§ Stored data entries
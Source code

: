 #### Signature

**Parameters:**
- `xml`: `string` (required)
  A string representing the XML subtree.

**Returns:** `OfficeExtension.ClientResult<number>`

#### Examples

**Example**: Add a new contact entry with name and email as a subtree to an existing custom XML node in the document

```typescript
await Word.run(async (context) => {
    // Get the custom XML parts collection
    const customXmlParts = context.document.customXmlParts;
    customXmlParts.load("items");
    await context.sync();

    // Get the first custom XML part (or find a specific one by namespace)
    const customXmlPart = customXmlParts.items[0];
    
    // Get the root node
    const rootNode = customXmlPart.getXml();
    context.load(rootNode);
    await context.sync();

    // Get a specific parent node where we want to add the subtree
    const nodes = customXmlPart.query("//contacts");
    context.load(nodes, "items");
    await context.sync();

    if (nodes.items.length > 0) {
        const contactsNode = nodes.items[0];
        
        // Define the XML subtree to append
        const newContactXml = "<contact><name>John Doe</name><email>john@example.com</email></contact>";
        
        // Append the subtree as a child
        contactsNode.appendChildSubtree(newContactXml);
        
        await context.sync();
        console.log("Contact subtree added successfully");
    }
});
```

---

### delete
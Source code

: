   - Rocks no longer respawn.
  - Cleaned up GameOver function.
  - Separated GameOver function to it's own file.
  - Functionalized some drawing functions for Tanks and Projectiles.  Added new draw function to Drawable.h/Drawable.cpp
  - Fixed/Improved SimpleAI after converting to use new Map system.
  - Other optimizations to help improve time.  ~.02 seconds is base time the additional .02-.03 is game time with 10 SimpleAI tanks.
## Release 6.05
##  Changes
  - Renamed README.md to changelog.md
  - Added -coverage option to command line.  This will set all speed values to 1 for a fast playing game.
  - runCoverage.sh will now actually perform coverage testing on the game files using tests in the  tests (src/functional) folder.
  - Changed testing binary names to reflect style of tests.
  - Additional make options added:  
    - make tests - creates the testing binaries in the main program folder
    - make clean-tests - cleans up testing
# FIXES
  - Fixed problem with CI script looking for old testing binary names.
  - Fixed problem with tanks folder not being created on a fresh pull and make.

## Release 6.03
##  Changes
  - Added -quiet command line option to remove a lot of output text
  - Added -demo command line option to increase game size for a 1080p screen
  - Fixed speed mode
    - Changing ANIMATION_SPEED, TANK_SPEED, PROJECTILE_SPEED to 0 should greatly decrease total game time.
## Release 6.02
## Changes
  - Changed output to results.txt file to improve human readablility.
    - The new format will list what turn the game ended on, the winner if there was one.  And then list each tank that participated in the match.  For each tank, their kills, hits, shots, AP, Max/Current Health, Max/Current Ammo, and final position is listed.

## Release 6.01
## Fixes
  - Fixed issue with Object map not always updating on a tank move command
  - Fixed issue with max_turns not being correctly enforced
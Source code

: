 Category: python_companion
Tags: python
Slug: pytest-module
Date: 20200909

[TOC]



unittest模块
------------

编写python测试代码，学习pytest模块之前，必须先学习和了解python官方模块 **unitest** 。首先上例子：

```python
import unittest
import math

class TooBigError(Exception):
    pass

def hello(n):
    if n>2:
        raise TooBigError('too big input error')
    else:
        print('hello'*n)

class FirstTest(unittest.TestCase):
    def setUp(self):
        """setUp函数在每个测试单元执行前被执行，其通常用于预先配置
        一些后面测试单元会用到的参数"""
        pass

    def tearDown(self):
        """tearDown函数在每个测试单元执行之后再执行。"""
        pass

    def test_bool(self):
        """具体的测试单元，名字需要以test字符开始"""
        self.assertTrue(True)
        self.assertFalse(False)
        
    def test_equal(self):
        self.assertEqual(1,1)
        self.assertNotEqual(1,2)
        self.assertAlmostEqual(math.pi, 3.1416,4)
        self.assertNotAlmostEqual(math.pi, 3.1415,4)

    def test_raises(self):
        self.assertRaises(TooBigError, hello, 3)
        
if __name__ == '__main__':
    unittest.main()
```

§ What you have to do
From the entries, copy every line in which the string "contactsNode" can be found.

§ Response below
        const contactsNode = nodes.items[0];
        contactsNode.appendChildSubtree(newContactXml);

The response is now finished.